##### Data provided #####
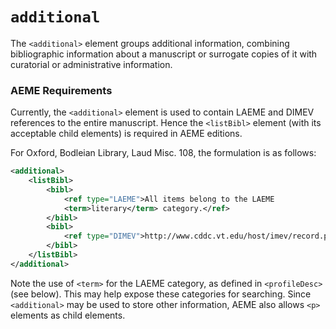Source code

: # `additional`

The `<additional>` element groups additional information, combining bibliographic information about a manuscript or surrogate copies of it with curatorial or administrative information.

### AEME Requirements
Currently, the `<additional>` element is used to contain LAEME and DIMEV references to the entire manuscript. Hence the `<listBibl>` element (with its acceptable child elements) is required in AEME editions.

For Oxford, Bodleian Library, Laud Misc. 108, the formulation is as follows:

```xml
<additional>
	<listBibl>
		<bibl>
			<ref type="LAEME">All items belong to the LAEME 
			<term>literary</term> category.</ref>
		</bibl>
		<bibl>
			<ref type="DIMEV">http://www.cddc.vt.edu/host/imev/record.php?recID=2605#wit-2605-1</ref>
		</bibl>
	</listBibl>
</additional>
```

Note the use of `<term>` for the LAEME category, as defined in `<profileDesc>` (see below). This may help expose these categories for searching.
Since `<additional>` may be used to store other information, AEME also allows `<p>` elements as child elements.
#####
> **What is expected**:
Keep the pictures out while you retype all of the data above exactly as it appears.

> **Answer**:
Source code

: # `additional`

The `<additional>` element groups additional information, combining bibliographic information about a manuscript or surrogate copies of it with curatorial or administrative information.

### AEME Requirements
Currently, the `<additional>` element is used to contain LAEME and DIMEV references to the entire manuscript. Hence the `<listBibl>` element (with its acceptable child elements) is required in AEME editions.

For Oxford, Bodleian Library, Laud Misc. 108, the formulation is as follows:

```xml
<additional>
	<listBibl>
		<bibl>
			<ref type="LAEME">All items belong to the LAEME 
			<term>literary</term> category.</ref>
		</bibl>
		<bibl>
			<ref type="DIMEV">http://www.cddc.vt.edu/host/imev/record.php?recID=2605#wit-2605-1</ref>
		</bibl>
	</listBibl>
</additional>
```

Note the use of `<term>` for the LAEME category, as defined in `<profileDesc>` (see below). This may help expose these categories for searching.
Since `<additional>` may be used to store other information, AEME also allows `<p>` elements as child elements.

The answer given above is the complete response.